Arginine Depletion in Human Cancers

• Published in: Cancers Vol. 13; no. 24; p. 6274
• Main Authors: Nelakurti, Devi D, Rossetti, Tiffany, Husbands, Aman Y, Petreaca, Ruben C
• Format: Journal Article
• Language: English
• Published: Switzerland MDPI AG 14.12.2021; MDPI
• Subjects: Amino acid substitution; Amino acids; Arginine; Bias; Cancer; Cell cycle; Codons; Cysteine; Datasets; Evolution; Fibroblast growth factor receptors; Gene expression; Genomes; Glutamine; Histidine; Mutation; Proteins; purifying selection; Signal transduction; Tryptophan; mutation; purifying selection; cancer; arginine
• ISSN: 2072-6694; 2072-6694
• DOI: 10.3390/cancers13246274

Arginine is encoded by six different codons.
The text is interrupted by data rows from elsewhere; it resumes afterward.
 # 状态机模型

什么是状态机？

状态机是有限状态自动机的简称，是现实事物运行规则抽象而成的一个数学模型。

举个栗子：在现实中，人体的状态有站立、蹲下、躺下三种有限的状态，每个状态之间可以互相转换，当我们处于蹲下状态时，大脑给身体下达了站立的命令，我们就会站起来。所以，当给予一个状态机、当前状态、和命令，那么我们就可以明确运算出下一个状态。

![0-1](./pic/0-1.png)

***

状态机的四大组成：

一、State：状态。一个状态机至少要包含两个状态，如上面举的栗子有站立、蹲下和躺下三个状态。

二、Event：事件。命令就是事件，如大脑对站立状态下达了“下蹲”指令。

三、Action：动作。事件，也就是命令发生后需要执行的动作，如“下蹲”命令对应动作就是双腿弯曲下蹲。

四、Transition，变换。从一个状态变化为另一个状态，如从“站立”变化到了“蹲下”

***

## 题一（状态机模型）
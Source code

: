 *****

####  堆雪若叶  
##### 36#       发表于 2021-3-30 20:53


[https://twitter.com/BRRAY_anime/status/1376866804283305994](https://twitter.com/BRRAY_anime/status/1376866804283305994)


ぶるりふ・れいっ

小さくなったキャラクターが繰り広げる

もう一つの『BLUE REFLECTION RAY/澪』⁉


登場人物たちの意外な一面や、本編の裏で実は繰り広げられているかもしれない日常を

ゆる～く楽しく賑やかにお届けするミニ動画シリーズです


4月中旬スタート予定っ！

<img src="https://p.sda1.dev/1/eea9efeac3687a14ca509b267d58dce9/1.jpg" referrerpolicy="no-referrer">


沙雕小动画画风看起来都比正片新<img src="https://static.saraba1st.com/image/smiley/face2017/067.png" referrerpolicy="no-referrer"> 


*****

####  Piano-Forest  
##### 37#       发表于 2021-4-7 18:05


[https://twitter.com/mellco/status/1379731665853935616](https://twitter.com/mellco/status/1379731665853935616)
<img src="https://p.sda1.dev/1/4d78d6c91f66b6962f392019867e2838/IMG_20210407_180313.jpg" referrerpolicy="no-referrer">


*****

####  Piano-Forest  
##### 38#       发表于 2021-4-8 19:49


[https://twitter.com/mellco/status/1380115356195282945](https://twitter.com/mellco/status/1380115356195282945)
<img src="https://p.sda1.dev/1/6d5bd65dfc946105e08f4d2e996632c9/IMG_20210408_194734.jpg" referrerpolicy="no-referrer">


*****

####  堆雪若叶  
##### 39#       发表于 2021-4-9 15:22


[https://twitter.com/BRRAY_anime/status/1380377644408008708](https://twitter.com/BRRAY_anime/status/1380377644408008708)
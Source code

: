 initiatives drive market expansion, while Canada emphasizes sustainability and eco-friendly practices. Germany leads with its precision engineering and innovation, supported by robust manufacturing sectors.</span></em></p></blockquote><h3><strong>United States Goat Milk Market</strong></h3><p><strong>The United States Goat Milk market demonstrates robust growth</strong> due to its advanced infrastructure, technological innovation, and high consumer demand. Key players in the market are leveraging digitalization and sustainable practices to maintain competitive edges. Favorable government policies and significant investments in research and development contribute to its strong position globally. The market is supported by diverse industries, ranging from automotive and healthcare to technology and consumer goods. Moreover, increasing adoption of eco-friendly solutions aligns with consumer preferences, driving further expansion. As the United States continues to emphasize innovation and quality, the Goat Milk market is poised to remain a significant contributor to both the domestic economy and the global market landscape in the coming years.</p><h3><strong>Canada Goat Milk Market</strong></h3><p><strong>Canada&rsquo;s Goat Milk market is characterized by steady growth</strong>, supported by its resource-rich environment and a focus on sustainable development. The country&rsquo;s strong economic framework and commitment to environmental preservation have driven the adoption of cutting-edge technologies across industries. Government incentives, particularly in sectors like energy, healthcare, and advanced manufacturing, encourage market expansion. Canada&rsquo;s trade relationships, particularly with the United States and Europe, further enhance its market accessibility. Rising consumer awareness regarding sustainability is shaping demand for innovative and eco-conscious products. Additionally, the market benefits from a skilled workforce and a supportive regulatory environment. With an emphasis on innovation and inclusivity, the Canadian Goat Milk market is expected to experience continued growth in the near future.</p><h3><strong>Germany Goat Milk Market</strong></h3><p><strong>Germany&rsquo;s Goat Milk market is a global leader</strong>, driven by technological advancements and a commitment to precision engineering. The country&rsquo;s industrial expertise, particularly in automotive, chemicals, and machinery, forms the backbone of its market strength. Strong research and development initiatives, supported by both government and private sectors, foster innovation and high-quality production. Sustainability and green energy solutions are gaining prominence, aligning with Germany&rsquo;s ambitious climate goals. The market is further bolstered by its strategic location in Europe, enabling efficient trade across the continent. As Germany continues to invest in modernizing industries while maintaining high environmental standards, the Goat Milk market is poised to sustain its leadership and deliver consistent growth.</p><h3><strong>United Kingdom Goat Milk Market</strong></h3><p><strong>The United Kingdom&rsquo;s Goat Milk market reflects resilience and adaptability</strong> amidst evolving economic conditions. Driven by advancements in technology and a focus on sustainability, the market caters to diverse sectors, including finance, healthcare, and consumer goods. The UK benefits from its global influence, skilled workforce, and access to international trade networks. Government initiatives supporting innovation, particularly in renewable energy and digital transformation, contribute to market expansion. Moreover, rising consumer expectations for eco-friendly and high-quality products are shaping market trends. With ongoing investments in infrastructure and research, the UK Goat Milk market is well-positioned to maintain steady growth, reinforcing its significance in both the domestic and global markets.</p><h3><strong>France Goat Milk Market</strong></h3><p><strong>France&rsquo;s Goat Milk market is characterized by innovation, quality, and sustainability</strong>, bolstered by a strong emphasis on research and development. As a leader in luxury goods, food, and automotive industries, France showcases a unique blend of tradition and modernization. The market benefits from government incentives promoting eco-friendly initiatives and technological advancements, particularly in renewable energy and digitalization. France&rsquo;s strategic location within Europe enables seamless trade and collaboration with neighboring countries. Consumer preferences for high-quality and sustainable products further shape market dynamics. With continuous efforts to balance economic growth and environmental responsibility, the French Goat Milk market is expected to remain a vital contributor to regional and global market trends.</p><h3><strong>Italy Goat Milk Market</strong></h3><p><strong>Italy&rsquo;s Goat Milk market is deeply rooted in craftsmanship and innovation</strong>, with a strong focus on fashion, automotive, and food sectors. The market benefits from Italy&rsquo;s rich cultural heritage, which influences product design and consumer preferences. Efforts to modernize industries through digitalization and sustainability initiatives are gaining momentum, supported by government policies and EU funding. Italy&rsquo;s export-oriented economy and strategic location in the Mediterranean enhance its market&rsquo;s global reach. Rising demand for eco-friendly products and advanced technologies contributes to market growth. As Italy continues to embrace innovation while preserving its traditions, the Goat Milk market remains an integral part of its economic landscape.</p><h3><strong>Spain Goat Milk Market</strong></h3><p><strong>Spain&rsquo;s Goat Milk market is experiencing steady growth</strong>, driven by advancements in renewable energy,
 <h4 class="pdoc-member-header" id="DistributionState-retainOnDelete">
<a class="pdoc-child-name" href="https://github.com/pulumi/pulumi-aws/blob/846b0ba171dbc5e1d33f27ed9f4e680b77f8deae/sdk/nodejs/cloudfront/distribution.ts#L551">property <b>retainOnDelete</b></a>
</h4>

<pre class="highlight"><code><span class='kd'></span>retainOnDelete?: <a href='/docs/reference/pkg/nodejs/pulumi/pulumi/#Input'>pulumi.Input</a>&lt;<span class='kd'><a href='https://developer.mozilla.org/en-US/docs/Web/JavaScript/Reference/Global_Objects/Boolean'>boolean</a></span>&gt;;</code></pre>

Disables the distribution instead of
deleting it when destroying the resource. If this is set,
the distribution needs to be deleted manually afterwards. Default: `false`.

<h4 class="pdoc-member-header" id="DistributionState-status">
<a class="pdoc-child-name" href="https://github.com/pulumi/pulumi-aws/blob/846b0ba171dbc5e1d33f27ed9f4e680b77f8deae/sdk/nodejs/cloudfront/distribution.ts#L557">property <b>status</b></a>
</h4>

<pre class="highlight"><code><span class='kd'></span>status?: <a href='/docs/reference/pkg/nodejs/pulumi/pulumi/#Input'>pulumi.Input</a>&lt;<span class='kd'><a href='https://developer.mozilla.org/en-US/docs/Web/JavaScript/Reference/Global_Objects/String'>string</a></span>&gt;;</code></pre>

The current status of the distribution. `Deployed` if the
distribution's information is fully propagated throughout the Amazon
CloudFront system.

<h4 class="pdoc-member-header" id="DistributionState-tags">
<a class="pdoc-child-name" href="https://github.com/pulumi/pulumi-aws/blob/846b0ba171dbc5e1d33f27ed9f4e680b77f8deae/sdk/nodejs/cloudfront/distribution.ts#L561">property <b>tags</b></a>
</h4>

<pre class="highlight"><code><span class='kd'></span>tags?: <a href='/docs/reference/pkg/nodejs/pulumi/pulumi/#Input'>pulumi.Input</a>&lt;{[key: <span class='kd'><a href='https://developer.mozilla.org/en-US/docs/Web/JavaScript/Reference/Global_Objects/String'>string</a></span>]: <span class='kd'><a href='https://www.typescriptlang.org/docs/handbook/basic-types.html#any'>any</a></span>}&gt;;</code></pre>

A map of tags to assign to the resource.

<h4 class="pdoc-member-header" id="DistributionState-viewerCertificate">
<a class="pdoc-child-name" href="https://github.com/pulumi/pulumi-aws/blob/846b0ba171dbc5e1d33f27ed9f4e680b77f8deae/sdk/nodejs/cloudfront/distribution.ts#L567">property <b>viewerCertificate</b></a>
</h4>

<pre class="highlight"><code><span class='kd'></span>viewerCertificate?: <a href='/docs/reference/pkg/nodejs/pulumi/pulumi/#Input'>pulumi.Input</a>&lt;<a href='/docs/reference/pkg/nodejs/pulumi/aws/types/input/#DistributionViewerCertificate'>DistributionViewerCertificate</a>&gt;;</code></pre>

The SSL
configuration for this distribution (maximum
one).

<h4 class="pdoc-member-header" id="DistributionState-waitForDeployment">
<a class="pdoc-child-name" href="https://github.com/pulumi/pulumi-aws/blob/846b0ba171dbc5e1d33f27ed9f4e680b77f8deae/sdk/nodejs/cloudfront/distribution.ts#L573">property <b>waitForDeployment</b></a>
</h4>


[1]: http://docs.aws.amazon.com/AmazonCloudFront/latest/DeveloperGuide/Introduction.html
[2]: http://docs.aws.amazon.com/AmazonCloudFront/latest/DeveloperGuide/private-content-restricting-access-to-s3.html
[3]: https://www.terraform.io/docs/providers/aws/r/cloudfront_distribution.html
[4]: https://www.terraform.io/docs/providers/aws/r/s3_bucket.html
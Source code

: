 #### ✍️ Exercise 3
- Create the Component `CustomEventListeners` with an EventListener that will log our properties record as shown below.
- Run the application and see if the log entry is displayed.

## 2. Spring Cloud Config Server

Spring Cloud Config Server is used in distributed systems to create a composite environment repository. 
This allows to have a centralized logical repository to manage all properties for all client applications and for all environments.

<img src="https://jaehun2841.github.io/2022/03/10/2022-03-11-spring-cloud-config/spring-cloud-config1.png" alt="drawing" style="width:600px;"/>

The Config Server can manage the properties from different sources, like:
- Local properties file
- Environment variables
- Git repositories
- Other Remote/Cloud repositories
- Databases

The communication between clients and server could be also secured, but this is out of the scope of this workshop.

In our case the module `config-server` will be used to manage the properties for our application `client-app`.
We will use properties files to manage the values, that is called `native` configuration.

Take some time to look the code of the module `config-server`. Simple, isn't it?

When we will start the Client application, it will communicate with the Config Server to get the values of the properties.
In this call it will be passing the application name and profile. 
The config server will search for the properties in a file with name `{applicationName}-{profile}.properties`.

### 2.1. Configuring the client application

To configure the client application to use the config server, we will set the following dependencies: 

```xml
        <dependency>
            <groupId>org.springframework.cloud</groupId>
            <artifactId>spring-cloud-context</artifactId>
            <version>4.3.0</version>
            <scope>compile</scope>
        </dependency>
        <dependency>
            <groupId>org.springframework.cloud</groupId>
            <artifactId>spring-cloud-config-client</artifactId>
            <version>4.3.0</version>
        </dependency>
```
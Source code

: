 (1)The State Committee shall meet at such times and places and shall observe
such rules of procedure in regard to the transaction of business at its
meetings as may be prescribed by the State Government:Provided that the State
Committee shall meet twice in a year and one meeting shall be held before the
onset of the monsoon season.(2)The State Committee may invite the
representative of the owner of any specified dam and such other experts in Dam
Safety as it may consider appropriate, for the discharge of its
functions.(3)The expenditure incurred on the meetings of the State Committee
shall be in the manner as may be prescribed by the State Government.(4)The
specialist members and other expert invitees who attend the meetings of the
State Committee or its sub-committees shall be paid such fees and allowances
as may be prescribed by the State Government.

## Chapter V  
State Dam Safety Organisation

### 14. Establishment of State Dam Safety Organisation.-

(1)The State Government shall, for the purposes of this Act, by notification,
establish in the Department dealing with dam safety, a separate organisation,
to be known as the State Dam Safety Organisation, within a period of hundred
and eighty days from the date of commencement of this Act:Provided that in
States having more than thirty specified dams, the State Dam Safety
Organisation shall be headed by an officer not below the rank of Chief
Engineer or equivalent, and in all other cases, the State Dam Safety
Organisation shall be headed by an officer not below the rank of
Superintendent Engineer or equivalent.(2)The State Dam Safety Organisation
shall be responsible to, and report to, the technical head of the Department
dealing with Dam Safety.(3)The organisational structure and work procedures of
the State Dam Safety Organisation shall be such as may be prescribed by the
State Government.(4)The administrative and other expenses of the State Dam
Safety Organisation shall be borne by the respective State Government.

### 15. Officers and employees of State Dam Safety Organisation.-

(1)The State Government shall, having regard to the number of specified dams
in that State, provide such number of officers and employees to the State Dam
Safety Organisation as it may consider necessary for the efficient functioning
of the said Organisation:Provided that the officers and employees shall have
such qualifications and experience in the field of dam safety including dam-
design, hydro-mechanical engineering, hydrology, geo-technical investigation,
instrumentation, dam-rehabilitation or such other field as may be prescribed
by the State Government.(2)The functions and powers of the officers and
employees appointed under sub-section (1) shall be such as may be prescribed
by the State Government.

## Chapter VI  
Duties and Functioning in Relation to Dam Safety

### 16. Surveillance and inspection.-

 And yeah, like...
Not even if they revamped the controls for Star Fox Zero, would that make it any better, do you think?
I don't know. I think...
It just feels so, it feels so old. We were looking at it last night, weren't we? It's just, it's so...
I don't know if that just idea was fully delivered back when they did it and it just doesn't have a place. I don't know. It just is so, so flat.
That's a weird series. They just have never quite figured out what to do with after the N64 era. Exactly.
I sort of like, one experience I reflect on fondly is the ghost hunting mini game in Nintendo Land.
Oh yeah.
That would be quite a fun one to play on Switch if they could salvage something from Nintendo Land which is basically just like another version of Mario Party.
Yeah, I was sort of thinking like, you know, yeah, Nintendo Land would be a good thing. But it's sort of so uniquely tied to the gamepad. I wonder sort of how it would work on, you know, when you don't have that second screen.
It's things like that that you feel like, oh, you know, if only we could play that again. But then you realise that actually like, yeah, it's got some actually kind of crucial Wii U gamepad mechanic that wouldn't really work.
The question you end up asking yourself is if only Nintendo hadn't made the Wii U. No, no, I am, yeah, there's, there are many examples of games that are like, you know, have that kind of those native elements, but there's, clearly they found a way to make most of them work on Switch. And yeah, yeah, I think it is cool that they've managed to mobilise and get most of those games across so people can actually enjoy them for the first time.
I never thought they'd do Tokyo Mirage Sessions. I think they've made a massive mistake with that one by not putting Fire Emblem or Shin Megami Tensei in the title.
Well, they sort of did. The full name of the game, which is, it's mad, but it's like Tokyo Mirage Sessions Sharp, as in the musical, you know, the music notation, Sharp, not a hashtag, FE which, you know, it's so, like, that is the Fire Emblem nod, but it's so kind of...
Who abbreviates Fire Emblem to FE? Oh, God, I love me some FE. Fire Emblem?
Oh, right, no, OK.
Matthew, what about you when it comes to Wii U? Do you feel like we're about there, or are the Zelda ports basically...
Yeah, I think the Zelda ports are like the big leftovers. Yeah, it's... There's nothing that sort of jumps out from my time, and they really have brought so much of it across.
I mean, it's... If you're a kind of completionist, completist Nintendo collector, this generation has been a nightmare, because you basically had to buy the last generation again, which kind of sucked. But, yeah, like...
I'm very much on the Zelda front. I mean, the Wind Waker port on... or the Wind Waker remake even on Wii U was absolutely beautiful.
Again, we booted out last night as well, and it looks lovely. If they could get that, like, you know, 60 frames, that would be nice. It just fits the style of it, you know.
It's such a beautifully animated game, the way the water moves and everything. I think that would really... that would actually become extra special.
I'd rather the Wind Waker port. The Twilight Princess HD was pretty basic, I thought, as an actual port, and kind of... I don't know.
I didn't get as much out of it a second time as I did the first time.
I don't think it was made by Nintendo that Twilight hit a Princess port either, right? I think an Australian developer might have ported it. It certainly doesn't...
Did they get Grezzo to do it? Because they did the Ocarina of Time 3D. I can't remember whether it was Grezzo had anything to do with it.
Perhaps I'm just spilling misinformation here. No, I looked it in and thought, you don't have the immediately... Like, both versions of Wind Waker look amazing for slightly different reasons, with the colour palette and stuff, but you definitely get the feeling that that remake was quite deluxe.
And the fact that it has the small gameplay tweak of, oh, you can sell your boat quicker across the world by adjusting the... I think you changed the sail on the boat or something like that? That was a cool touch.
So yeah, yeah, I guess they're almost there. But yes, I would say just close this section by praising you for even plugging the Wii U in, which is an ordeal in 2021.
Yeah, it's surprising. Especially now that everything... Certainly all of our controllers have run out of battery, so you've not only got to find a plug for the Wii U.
Base pair changes in any of these codons can have a broad spectrum of effects including substitutions to twelve different amino acids, eighteen synonymous changes, and two stop codons. Four amino acids (histidine, cysteine, glutamine, and tryptophan) account for over 75% of amino acid substitutions of arginine. This suggests that a mutational bias, or "purifying selection", mechanism is at work. This bias appears to be driven by C > T and G > A transitions in four of the six arginine codons, a signature that is universal and independent of cancer tissue of origin or histology. Here, we provide a review of the available literature and reanalyze publicly available data from the Catalogue of Somatic Mutations in Cancer (COSMIC). Our analysis identifies several genes with an arginine substitution bias. These include known factors such as IDH1, as well as previously unreported genes, including four cancer driver genes (FGFR3, PPP6C, MAX, GNAQ). We propose that base pair substitution bias and amino acid physiology both play a role in purifying selection. This model may explain the documented arginine substitution bias in cancers.